Kolejny sędzia opuszcza trybunał do spraw Kambodży
Laurent Kasper-Ansermet, szwajcarski sędzia śledczy, ogłosił w poniedziałek (19.03.) rezygnację ze stanowiska członka międzynarodowego sądu mającego na celu ukaranie winnych zbrodni z czasów reżimu Czerwonych Khmerów. Powodem rezygnacji sędziego były naciski i ciągłe ingerencje ze strony władz Kambodży w jego prace.
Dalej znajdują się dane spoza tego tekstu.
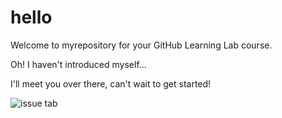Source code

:# hello

Welcome to myrepository for your GitHub Learning Lab course.  

Oh! I haven't introduced myself...

I'll meet you over there, can't wait to get started!

![issue tab](https://lab.github.com/public/images/issue_tab.png)

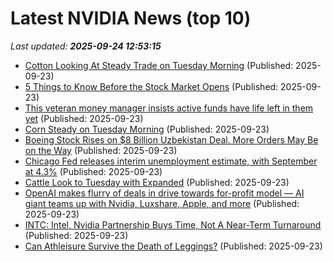 # Latest NVIDIA News (top 10)
_Last updated: **2025-09-24 12:53:15**_

- [Cotton Looking At Steady Trade on Tuesday Morning](https://biztoc.com/x/904800dfc5214785) (Published: 2025-09-23)
- [5 Things to Know Before the Stock Market Opens](https://biztoc.com/x/d9644b196cbe218d) (Published: 2025-09-23)
- [This veteran money manager insists active funds have life left in them yet](https://biztoc.com/x/31fbf67fd9a0da8e) (Published: 2025-09-23)
- [Corn Steady on Tuesday Morning](https://biztoc.com/x/d4c5192c0512c1d5) (Published: 2025-09-23)
- [Boeing Stock Rises on $8 Billion Uzbekistan Deal. More Orders May Be on the Way](https://biztoc.com/x/7bb992a5019481a5) (Published: 2025-09-23)
- [Chicago Fed releases interim unemployment estimate, with September at 4.3%](https://biztoc.com/x/e7b26fa6bf1d669f) (Published: 2025-09-23)
- [Cattle Look to Tuesday with Expanded](https://biztoc.com/x/d94fdc46e46c031c) (Published: 2025-09-23)
- [OpenAI makes flurry of deals in drive towards for-profit model — AI giant teams up with Nvidia, Luxshare, Apple, and more](https://www.tomshardware.com/tech-industry/artificial-intelligence/openai-makes-flurry-of-deals-in-drive-towards-for-profit-model-ai-giant-teams-up-with-nvidia-luxshare-apple-and-more) (Published: 2025-09-23)
- [INTC: Intel, Nvidia Partnership Buys Time, Not A Near-Term Turnaround](https://finance.yahoo.com/news/intc-intel-nvidia-partnership-buys-124032570.html) (Published: 2025-09-23)
- [Can Athleisure Survive the Death of Leggings?](https://biztoc.com/x/6e0b2ed5df24c2aa) (Published: 2025-09-23)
Rząd tego państwa miał utrudniać prace trybunału poprzez uniemożliwianie stawiania zarzutów kolejnym członkom reżimu rządzącego Kambodżą w latach 1975-79. Według sędziego źle układała się współpraca z jego kambodżańskim odpowiednikiem You Bunlengiem. W oficjalnym oświadczeniu sąd wskazał, że aktywny sprzeciw w kwestiach dotyczących dwóch prowadzonych przez niego spraw doprowadził do paraliżu prac. Oświadczenie mówi także, że „sędzia Laurent Kasper-Ansermet uważa, że obecne warunki nie pozwalają mu prawidłowo i swobodnie wykonywać swoich obowiązków”. Nie wiadomo jeszcze kto zastąpi sędziego, jednak prawdopodobnie będzie on musiał przezwyciężać podobne trudności. Kasper-Ansermet oświadczył, że na stanowisku pozostanie do 4 maja.
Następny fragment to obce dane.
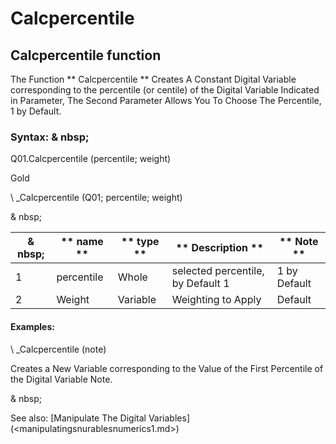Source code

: # Calcpercentile

## Calcpercentile function

The Function ** Calcpercentile ** Creates A Constant Digital Variable corresponding to the percentile (or centile) of the Digital Variable Indicated in Parameter, The Second Parameter Allows You To Choose The Percentile, 1 by Default.

### Syntax: & nbsp;

Q01.Calcpercentile (percentile; weight)

Gold

\ _Calcpercentile (Q01; percentile; weight)

& nbsp;

| & nbsp; | ** name ** | ** type ** | ** Description ** | ** Note ** |
| --- | --- | --- | --- | --- |
| &#49; | percentile | Whole | selected percentile, by Default 1 | &#49; by Default |
| &#50; | Weight | Variable | Weighting to Apply | Default |


#### Examples:

\ _Calcpercentile (note)

Creates a New Variable corresponding to the Value of the First Percentile of the Digital Variable Note.

& nbsp;

See also: [Manipulate The Digital Variables] (<manipulatingsnurablesnumerics1.md>)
Jest to już drugi sędzia opuszczający trybunał w przeciągu ostatnich sześciu miesięcy. Pierwszym był Niemiec Siegfried Blunk, który ustąpił ze stanowiska w październiku zeszłego roku. Powody jego dymisji były zbliżone do obecnych zarzutów Kaspera-Ansermeta. Blunk obwiniał rząd o ingerowanie w potencjalne dwie nowe sprawy. W sprawach tych pięciu członków reżimu Czerwonych Khmerów średniego szczebla usłyszałoby zarzuty masowych zabójstw i zmuszania do pracy. Szwajcarski sędzia zastąpił Blunka, jednak Kambodża odmówiła uznania mianowania go na to stanowisko, zmuszając do pracy bez wsparcia swojego kambodżańskiego odpowiednika.
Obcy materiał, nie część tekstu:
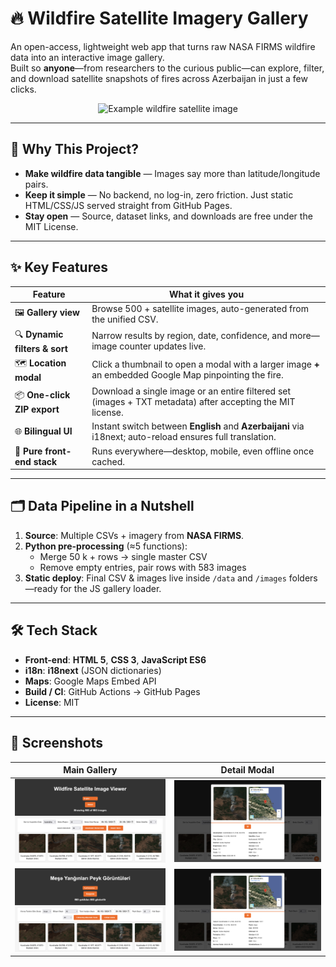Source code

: # 🔥 Wildfire Satellite Imagery Gallery

An open-access, lightweight web app that turns raw NASA FIRMS wildfire data into an interactive image gallery.  
Built so **anyone**—from researchers to the curious public—can explore, filter, and download satellite snapshots of fires across Azerbaijan in just a few clicks.

<p align="center">
  <img src="PhotoFile4Wildfire/41.2148_48.8116_93.png" alt="Example wildfire satellite image" width="450">
</p>

---


## 🌟 Why This Project?

- **Make wildfire data tangible** — Images say more than latitude/longitude pairs.
- **Keep it simple** — No backend, no log-in, zero friction. Just static HTML/CSS/JS served straight from GitHub Pages.
- **Stay open** — Source, dataset links, and downloads are free under the MIT License.

---

## ✨ Key Features

| Feature | What it gives you |
|---------|------------------|
| 🖼️ **Gallery view** | Browse 500 + satellite images, auto-generated from the unified CSV. |
| 🔍 **Dynamic filters & sort** | Narrow results by region, date, confidence, and more—image counter updates live. |
| 🗺️ **Location modal** | Click a thumbnail to open a modal with a larger image **+** an embedded Google Map pinpointing the fire. |
| 📦 **One-click ZIP export** | Download a single image or an entire filtered set (images + TXT metadata) after accepting the MIT license. |
| 🌐 **Bilingual UI** | Instant switch between **English** and **Azerbaijani** via i18next; auto-reload ensures full translation. |
| 🚀 **Pure front-end stack** | Runs everywhere—desktop, mobile, even offline once cached. |

---

## 🗂️ Data Pipeline in a Nutshell

1. **Source**: Multiple CSVs + imagery from **NASA FIRMS**.  
2. **Python pre-processing** (≈5 functions):  
   - Merge 50 k + rows → single master CSV  
   - Remove empty entries, pair rows with 583 images  
3. **Static deploy**: Final CSV & images live inside `/data` and `/images` folders—ready for the JS gallery loader.


---

## 🛠️ Tech Stack

- **Front-end**: **HTML 5**, **CSS 3**, **JavaScript ES6**  
- **i18n**: **i18next** (JSON dictionaries)  
- **Maps**: Google Maps Embed API  
- **Build / CI**: GitHub Actions → GitHub Pages  
- **License**: MIT

---

## 📸 Screenshots

| Main Gallery | Detail Modal |
|--------------|--------------|
| ![Main page](screenshots/mainpage-en.png) | ![Modal](screenshots/infomodal-en.png) |
| ![Main page in Azerbaijani](screenshots/mainpage-az.png) | ![Modal in Azerbaijani](screenshots/infomodal-az.png) |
Sąd został ustanowiony w 2007 roku, aby ukarać winnych śmierci ponad dwóch milionów ludzi podczas rządów Czerwonych Khmerów. Oficjalnie nazwa trybunału to Nadzwyczajne Izby w Sądach Kambodży. Został on powołany po niemal dekadzie rokowań pomiędzy ONZ a khmerskim rządem. Rząd ten, składający się z wielu wcześniejszych członków reżimu, silnie protestuje przeciwko przesłuchaniom kolejnych podejrzanych. Dotychczas sąd zakończył tylko jeden proces. Karę dożywocia otrzymał były naczelnik więzienia Tuol Sleng (S-21) Kaing Guek Eay, znany lepiej jako Duch. Był on odpowiedzialny za śmierć około 15 tys. osób oraz stosowanie tortur.